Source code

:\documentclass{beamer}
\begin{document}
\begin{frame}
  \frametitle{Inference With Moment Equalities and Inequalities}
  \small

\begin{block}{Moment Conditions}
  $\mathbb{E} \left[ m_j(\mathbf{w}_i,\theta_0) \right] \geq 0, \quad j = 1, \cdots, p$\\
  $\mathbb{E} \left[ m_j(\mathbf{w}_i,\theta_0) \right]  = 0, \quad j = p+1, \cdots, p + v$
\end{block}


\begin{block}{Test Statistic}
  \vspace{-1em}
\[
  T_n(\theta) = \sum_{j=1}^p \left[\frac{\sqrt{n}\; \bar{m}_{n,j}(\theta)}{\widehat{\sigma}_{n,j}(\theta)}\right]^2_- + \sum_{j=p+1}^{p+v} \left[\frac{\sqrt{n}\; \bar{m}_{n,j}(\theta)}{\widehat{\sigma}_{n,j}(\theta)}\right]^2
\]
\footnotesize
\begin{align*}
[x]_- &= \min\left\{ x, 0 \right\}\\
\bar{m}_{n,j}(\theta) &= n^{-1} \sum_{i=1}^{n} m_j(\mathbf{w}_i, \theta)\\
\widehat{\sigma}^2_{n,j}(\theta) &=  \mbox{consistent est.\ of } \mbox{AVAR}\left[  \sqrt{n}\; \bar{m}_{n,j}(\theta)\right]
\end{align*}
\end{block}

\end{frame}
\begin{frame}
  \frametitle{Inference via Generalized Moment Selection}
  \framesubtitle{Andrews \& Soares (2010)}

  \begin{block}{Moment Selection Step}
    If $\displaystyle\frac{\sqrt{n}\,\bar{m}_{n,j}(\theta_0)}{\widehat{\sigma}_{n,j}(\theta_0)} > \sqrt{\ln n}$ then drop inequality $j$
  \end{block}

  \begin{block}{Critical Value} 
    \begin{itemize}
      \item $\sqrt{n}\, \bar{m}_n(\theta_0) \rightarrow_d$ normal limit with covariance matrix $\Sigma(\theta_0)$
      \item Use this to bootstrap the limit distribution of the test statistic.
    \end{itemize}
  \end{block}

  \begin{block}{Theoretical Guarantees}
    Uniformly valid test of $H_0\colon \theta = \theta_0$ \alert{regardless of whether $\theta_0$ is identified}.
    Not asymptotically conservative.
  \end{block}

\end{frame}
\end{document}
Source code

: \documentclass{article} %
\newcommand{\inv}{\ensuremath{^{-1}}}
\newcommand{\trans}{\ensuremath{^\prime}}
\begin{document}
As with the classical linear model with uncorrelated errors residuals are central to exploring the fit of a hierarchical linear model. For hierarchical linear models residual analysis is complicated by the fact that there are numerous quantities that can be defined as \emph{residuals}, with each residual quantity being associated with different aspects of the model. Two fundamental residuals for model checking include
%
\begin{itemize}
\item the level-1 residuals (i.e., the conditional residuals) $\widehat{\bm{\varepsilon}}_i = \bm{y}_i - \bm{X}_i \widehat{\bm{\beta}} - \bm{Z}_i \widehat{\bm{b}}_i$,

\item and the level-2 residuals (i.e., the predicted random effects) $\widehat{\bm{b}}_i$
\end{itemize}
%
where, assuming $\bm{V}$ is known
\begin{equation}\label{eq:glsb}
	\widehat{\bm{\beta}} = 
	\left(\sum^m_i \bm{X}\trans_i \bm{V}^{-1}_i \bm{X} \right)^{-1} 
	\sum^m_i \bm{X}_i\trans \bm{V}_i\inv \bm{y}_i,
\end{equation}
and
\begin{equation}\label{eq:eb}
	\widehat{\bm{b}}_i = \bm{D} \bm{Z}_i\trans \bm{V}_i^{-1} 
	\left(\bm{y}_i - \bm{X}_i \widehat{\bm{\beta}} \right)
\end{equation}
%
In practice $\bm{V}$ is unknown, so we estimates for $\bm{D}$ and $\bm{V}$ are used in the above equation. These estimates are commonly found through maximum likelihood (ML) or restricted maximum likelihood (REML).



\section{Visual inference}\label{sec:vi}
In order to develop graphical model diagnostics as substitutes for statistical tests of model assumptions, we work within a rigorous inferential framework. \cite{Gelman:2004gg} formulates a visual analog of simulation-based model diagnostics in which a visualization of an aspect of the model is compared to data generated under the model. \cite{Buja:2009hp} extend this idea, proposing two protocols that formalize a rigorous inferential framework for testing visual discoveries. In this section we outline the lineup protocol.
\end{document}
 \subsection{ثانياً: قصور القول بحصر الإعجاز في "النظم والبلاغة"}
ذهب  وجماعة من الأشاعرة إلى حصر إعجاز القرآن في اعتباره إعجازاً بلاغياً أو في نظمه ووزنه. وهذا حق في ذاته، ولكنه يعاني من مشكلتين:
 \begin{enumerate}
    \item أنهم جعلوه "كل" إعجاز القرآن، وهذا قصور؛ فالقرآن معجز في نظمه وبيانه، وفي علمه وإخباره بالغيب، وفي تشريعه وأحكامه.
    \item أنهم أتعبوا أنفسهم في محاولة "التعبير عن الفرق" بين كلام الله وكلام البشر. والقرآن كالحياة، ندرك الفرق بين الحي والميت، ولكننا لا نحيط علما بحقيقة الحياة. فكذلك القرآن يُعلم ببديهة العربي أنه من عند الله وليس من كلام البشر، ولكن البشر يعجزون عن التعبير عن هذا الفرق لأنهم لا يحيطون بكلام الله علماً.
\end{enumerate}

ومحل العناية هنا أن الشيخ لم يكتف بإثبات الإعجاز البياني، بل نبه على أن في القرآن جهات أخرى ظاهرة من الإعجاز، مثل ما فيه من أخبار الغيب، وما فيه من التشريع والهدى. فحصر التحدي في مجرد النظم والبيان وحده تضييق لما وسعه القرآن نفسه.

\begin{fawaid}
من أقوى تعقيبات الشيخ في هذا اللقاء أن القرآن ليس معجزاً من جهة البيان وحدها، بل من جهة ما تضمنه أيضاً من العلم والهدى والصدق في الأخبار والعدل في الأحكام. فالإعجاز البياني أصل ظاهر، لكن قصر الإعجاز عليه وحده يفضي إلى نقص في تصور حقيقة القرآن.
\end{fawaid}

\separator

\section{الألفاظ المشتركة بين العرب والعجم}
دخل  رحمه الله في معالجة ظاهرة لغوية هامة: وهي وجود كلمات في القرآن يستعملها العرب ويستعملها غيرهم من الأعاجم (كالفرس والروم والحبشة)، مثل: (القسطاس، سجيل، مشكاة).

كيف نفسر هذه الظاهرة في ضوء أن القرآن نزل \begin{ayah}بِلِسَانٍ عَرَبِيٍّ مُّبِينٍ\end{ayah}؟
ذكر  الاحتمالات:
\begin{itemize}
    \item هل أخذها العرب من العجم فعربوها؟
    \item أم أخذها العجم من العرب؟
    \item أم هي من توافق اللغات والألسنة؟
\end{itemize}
______________________________
*WHAT THIS TASK INVOLVES*
Where the string "الله" appears in a line of the entries, that line counts; state the total number of such lines and nothing else.

*ANSWER SECTION*
2